Rao membuat perbandingan jumlah karakter bahasa-bahasa primitif termasuk Sansekrta sebagai berikut: "Memang jauh lebih banyak jumlah karakter Cina atau Sumeria, tapi di bahasa-bahasa itu semua karakter mewakili satu makna Grammatical suatu kata atau Morpheme. Sedang dalam bahasa Sansekrta satu aksara Deva Nagari cuma melambangkan bunyi, cara baca, perubahan bentuk kata dan lain-lain dalam aturan Grammatical yang begitu rumit. Memang agak mirip dengan huruf-huruf Timur-Tengah kayak, Hibrani dan Arab namum jauh lebih rumit. Belum lagi tata bahasanya yang tidak konsisten jika digabungkan sebagai bahasa daratan Asia Selatan ke Barat."
Bahasa Sansekrta adalah bahasa yang tidak membedakan jenis kelamin, tidak mengenal Tenses, tidak berkonsep "tunggal dan jamak", serta tidak ada partikel, tapi banyak ditemukan sinonim dan homonim yang sama dengan bahasa Nusantara. Anehnya kosa-kata bahasa Sansekreta banyak yang mirip dengan bahasa-bahasa Asia Selatan, Asia Barat sampai Eropa bagian Barat.
Jadi kita bisa simpulkan, bahasa Sansekrta dan aksara Deva Nagari adalah "Rakitan / Campuran" dari berbagai aneka macam bahasa. Dimodif dengan mencampurkan kosa-kata dan cara tulis berbagai bahasa yang ada di daratan Hindustan, terus ditambah lagi dengan bahasa-bahasa pendatang dengan aksen bangsa Aryan. Diketahui juga kalau penutur aktif bahasa Sansekrta di tahun 1921 cuma tersisa kurang lebih 356 orang di India, Pakistan dan Bangladesh, dan pada sensus di tahun 1951 cuma terdapat 555 orang penutur Sansekreta dari 362 juta penduduk India saat itu.

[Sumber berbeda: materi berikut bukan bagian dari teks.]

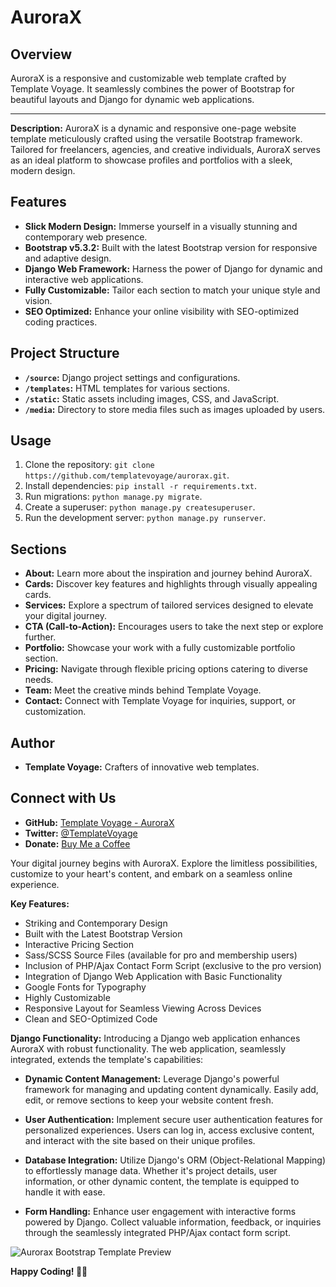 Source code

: # AuroraX


## Overview

AuroraX is a responsive and customizable web template crafted by Template Voyage. It seamlessly combines the power of Bootstrap for beautiful layouts and Django for dynamic web applications.

---

**Description:**
AuroraX is a dynamic and responsive one-page website template meticulously crafted using the versatile Bootstrap framework. Tailored for freelancers, agencies, and creative individuals, AuroraX serves as an ideal platform to showcase profiles and portfolios with a sleek, modern design.


## Features

- **Slick Modern Design:** Immerse yourself in a visually stunning and contemporary web presence.
- **Bootstrap v5.3.2:** Built with the latest Bootstrap version for responsive and adaptive design.
- **Django Web Framework:** Harness the power of Django for dynamic and interactive web applications.
- **Fully Customizable:** Tailor each section to match your unique style and vision.
- **SEO Optimized:** Enhance your online visibility with SEO-optimized coding practices.

## Project Structure

- **`/source`:** Django project settings and configurations.
- **`/templates`:** HTML templates for various sections.
- **`/static`:** Static assets including images, CSS, and JavaScript.
- **`/media`:** Directory to store media files such as images uploaded by users.

## Usage

1. Clone the repository: `git clone https://github.com/templatevoyage/aurorax.git`.
2. Install dependencies: `pip install -r requirements.txt`.
3. Run migrations: `python manage.py migrate`.
4. Create a superuser: `python manage.py createsuperuser`.
5. Run the development server: `python manage.py runserver`.

## Sections

- **About:** Learn more about the inspiration and journey behind AuroraX.
- **Cards:** Discover key features and highlights through visually appealing cards.
- **Services:** Explore a spectrum of tailored services designed to elevate your digital journey.
- **CTA (Call-to-Action):** Encourages users to take the next step or explore further.
- **Portfolio:** Showcase your work with a fully customizable portfolio section.
- **Pricing:** Navigate through flexible pricing options catering to diverse needs.
- **Team:** Meet the creative minds behind Template Voyage.
- **Contact:** Connect with Template Voyage for inquiries, support, or customization.

## Author

- **Template Voyage:** Crafters of innovative web templates.

## Connect with Us

- **GitHub:** [Template Voyage - AuroraX](https://github.com/templatevoyage/aurorax)
- **Twitter:** [@TemplateVoyage](https://twitter.com/TemplateVoyage)
- **Donate:** [Buy Me a Coffee](https://www.buymeacoffee.com/templatevoyage)

Your digital journey begins with AuroraX. Explore the limitless possibilities, customize to your heart's content, and embark on a seamless online experience.


**Key Features:**
- Striking and Contemporary Design
- Built with the Latest Bootstrap Version
- Interactive Pricing Section
- Sass/SCSS Source Files (available for pro and membership users)
- Inclusion of PHP/Ajax Contact Form Script (exclusive to the pro version)
- Integration of Django Web Application with Basic Functionality
- Google Fonts for Typography
- Highly Customizable
- Responsive Layout for Seamless Viewing Across Devices
- Clean and SEO-Optimized Code


**Django Functionality:**
Introducing a Django web application enhances AuroraX with robust functionality. The web application, seamlessly integrated, extends the template's capabilities:

- **Dynamic Content Management:**
  Leverage Django's powerful framework for managing and updating content dynamically. Easily add, edit, or remove sections to keep your website content fresh.

- **User Authentication:**
  Implement secure user authentication features for personalized experiences. Users can log in, access exclusive content, and interact with the site based on their unique profiles.

- **Database Integration:**
  Utilize Django's ORM (Object-Relational Mapping) to effortlessly manage data. Whether it's project details, user information, or other dynamic content, the template is equipped to handle it with ease.

- **Form Handling:**
  Enhance user engagement with interactive forms powered by Django. Collect valuable information, feedback, or inquiries through the seamlessly integrated PHP/Ajax contact form script.

![Aurorax Bootstrap Template Preview](https://github.com/templatevoyage/aurorax/assets/153354558/ad254f62-ee62-4f17-8ab3-3af22dc3c5b8)


**Happy Coding! 🚀✨**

Padahal bahasa Jawa, Sunda, Bali dan Indonesia lainnya banyak ditemukan kosa kata Sansekrta sebanyak 50%. Patut dicurigai, kalau orang-orang Aryan di India sana, memakai sebagian bahasanya dari bahasa Nusantara sebagai bagian bahasa modifnya. Karena secara teknis, justru penutur Sansekreta itu jauh lebih banyak ditemukan di Nusantara dibanding penutur yang ada di India, masuk akal juga. Apalagi orang-orang Aryan India sendiri justru menggunakan bahasa Hindi bukanlah bahasa Sanskerta. Bukti paling telak adalah belum diketemukan satupun naskah kuno berbahasa Sansekrta dengan aksara Deva Nagari di India sebelum tahun 500 M.

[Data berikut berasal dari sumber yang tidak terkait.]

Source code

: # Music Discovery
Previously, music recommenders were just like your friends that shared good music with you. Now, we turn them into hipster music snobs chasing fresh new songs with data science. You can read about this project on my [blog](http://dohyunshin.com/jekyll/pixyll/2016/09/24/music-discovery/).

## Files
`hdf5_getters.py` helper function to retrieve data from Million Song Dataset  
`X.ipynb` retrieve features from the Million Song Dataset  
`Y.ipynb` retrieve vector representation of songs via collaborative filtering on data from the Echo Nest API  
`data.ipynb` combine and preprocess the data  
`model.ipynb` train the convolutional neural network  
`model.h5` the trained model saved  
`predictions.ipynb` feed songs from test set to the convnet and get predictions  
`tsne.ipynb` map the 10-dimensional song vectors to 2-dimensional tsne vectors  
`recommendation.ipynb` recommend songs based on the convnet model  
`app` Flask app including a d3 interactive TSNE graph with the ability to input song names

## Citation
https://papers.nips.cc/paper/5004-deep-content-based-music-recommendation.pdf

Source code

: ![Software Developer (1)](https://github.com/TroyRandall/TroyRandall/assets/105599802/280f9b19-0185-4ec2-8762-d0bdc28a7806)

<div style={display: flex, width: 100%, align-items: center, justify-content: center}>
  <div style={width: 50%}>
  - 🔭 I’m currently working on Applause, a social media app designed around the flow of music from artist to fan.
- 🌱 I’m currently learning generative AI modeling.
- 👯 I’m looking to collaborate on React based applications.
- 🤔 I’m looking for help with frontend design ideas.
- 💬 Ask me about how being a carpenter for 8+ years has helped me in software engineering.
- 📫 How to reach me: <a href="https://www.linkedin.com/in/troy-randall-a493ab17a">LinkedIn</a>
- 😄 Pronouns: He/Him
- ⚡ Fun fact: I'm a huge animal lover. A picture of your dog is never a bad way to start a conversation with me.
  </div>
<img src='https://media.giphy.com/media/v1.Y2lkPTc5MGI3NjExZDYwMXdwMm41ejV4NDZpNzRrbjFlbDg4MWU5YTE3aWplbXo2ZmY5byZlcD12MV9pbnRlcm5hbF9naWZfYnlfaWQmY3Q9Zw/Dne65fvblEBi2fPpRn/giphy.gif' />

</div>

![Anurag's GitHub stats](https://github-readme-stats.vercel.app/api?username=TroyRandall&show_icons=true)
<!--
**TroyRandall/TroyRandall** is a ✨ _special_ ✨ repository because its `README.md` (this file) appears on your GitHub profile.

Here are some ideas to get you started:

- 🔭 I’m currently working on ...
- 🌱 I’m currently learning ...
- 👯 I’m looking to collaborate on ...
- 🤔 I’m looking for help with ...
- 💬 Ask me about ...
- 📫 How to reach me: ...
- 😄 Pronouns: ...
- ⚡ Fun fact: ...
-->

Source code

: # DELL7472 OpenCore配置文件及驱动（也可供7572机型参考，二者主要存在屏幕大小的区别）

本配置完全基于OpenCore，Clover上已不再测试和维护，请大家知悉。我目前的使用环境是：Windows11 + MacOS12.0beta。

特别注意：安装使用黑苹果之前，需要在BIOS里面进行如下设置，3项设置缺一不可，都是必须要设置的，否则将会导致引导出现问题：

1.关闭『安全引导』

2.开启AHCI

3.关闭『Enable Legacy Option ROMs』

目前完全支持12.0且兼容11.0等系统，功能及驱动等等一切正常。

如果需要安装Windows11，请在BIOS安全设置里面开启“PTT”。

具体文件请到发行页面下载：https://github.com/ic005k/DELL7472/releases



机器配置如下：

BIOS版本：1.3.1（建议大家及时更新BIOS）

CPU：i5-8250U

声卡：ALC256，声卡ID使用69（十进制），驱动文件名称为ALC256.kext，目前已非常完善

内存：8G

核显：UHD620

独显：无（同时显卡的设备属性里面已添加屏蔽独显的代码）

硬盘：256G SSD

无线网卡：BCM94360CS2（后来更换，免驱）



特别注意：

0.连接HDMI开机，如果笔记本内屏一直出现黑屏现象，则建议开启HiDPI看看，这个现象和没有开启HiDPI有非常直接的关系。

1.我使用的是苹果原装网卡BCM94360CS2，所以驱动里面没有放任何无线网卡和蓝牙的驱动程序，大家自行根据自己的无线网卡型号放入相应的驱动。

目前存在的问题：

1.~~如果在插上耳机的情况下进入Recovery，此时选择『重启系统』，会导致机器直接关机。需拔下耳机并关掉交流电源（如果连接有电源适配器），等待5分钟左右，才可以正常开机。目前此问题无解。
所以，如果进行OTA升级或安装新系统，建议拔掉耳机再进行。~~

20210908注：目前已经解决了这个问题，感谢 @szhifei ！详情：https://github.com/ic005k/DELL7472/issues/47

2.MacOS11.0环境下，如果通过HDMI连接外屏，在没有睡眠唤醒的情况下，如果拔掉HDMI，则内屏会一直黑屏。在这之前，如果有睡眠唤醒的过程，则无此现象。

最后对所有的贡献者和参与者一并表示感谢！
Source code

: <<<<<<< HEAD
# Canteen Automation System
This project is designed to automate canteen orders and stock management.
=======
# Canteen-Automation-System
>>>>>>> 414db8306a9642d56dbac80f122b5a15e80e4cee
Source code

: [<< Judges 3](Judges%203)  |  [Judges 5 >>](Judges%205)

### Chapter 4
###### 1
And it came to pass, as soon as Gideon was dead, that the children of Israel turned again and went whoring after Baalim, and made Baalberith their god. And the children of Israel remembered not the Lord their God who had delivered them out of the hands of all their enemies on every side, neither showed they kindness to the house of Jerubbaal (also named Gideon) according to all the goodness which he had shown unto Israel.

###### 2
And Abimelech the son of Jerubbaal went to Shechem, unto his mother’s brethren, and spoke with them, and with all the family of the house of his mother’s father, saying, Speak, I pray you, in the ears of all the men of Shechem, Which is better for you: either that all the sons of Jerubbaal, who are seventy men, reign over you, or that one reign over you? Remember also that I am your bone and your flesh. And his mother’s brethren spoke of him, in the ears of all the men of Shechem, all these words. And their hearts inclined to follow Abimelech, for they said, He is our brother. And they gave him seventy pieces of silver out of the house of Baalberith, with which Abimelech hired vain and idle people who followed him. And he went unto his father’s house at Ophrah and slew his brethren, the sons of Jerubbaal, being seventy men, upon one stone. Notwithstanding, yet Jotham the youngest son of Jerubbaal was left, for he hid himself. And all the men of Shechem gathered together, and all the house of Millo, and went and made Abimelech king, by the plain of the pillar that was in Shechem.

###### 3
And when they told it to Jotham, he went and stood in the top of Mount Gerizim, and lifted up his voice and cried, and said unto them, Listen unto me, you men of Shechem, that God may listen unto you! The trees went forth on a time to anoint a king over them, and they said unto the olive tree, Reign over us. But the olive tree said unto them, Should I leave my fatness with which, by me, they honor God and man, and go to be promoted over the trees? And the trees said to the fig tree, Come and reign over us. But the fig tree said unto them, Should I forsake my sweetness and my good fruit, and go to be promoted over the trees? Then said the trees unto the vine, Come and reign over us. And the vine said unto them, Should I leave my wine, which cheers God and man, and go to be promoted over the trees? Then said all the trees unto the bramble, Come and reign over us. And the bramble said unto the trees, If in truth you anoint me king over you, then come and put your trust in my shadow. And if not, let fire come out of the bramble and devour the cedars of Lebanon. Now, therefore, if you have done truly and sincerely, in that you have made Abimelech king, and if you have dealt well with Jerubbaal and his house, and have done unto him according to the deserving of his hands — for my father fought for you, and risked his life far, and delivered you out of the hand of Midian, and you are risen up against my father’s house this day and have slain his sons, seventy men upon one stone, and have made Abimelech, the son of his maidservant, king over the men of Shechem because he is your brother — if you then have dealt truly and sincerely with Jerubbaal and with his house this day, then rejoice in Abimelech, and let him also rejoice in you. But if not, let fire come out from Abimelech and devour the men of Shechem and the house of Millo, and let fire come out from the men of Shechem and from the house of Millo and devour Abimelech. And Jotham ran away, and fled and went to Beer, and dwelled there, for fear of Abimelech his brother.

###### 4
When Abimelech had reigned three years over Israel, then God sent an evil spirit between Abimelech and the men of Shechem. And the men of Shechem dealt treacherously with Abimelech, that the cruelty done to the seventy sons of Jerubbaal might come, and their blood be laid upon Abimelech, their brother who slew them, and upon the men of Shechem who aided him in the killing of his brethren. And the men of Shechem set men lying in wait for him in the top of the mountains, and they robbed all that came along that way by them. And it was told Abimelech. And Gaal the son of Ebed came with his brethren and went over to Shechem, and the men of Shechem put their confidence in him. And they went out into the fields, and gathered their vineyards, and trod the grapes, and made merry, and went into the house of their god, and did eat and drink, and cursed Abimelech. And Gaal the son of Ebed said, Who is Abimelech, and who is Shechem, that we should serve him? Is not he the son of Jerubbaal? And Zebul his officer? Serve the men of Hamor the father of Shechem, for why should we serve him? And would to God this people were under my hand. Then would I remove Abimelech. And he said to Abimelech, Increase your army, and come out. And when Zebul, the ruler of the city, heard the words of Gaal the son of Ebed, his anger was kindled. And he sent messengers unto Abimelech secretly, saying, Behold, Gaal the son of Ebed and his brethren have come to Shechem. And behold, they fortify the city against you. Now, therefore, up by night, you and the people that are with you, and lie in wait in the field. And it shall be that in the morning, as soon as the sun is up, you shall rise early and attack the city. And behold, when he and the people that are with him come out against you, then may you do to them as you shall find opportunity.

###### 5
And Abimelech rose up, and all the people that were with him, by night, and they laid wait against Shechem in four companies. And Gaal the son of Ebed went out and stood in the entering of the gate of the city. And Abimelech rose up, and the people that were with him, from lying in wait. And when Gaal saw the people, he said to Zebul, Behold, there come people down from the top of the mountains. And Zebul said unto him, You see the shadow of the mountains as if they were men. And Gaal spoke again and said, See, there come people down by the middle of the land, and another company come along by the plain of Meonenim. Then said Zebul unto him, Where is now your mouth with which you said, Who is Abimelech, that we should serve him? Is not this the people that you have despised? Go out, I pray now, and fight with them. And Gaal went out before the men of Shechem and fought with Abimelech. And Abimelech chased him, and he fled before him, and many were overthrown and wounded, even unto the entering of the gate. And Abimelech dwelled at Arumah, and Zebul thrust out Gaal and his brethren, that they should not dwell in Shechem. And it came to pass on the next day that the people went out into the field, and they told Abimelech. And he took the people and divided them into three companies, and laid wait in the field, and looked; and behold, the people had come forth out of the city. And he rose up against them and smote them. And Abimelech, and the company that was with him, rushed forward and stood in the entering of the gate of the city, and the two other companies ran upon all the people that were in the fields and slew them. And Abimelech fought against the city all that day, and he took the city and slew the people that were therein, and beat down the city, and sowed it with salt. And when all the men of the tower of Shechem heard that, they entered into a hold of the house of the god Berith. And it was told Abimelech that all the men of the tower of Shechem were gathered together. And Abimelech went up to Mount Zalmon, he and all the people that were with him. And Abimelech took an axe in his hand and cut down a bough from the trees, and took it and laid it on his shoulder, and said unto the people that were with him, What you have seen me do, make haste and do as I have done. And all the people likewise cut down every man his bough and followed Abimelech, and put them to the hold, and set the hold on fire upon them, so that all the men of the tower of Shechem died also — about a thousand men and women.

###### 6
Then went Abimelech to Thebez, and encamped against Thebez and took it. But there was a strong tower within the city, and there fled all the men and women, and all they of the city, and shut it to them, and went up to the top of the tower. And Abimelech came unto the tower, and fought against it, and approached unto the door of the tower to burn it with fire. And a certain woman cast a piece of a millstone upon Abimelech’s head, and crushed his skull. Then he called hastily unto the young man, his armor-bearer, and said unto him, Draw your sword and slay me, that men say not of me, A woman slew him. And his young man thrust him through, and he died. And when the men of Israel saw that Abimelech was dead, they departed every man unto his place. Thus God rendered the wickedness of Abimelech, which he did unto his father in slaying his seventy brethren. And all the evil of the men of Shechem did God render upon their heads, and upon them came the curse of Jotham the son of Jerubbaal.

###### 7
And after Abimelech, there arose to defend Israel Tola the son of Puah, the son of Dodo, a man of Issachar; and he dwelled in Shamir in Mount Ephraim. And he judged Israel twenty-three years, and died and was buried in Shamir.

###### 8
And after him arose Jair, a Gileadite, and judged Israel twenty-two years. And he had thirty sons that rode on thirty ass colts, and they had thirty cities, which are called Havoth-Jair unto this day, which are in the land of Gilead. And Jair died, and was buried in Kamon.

Jadi pertanyaan, bahasa manakah yang dijadikan bahasa Induk? Bahasa Sansekrta-kah atau bahasa-bahasa Nusantara yang mewakili Bahasa Indonesia? Namun sayangnya dalam catatan sejarah, bangsa Nusantara malah dianggap sebagai pendatang dari Indo-Cina. Walaupun kita sama sekali tidak menemukan kosa kata Indonesia atau Jawa yang mirip dengan kosa kata Khmer atau Burma. Tapi anehnya, dulunya raja-raja Kamboja memakai nama akhir Warman, begitu juga salah seorang bangsawan dari daerah Pamalayu Majapahit bernama Adityawarman. Sementara nama raja Kamboja sekarang justru Norodom Sihanouk yang sama sekali tidak begitu sama atau mrip dengan satu kata pun dengan bahasa Melayu, Jawa, Sunda dan Bali.
Sebelum admin lanjut, kita bahasa negara Prindapan atau India dulu ya, sebenarnya leluhur kitalah yang mewarnai 3/4 di muka bumi yang salah satu diantaranya adalah negara India. Leluhur kita membawa palsafah Dharma lalu tumbuh dan berkembanglah 3 agama besar di sana. Nama-nama seperti Sanjaya, Sariputra, Dharmapala, Suvarnakesha, Maudgalyayana, Svarnadvpi Dharmakirti adalah putra terbaik Nusantara Indonesia maju dulunya yang meramaikan India.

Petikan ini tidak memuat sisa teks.